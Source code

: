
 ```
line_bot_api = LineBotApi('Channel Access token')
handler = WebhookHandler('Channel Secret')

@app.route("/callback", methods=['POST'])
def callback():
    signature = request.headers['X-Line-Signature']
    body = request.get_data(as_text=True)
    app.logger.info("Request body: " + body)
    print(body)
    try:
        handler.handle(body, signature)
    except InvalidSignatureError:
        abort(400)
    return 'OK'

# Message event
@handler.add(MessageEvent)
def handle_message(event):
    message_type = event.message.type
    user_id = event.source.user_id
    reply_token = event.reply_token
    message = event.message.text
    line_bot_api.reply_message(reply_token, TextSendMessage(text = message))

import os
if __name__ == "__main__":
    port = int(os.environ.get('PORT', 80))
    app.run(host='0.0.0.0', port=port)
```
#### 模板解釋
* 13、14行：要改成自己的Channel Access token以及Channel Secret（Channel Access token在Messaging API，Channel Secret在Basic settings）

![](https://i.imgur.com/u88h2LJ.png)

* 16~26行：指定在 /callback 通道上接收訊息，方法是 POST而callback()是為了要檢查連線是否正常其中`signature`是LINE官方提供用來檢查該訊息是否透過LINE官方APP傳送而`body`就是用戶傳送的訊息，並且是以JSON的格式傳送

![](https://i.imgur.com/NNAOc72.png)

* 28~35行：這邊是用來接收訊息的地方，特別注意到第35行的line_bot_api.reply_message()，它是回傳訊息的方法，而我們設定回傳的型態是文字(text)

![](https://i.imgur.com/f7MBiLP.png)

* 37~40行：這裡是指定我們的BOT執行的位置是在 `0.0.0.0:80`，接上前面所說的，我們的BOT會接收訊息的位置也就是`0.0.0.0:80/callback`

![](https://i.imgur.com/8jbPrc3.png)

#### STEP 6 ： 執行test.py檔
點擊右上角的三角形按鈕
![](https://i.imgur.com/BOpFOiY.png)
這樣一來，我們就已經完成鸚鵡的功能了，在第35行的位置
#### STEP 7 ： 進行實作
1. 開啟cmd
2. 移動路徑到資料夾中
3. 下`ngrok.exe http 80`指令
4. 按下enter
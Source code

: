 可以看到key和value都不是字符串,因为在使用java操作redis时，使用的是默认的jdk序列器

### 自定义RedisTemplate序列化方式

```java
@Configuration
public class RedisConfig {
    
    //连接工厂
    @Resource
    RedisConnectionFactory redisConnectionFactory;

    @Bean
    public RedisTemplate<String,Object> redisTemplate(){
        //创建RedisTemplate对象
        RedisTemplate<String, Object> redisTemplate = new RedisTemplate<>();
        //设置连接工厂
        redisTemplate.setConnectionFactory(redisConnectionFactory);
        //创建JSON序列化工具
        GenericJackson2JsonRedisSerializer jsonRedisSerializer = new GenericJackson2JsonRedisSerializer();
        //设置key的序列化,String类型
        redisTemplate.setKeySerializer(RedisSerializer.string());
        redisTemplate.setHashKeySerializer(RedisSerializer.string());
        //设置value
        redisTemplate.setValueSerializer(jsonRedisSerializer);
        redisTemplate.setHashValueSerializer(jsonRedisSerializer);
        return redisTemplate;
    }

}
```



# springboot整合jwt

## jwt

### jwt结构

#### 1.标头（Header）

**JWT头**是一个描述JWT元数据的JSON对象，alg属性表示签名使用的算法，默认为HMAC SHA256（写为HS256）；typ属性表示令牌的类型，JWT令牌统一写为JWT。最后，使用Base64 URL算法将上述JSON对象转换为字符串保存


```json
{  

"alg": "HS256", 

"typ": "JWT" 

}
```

• WHAT THE TASK ASKS
Whenever the word "Channel" shows up in a line above, copy that line.

• SOLUTION
line_bot_api = LineBotApi('Channel Access token')
handler = WebhookHandler('Channel Secret')
* 13、14行：要改成自己的Channel Access token以及Channel Secret（Channel Access token在Messaging API，Channel Secret在Basic settings）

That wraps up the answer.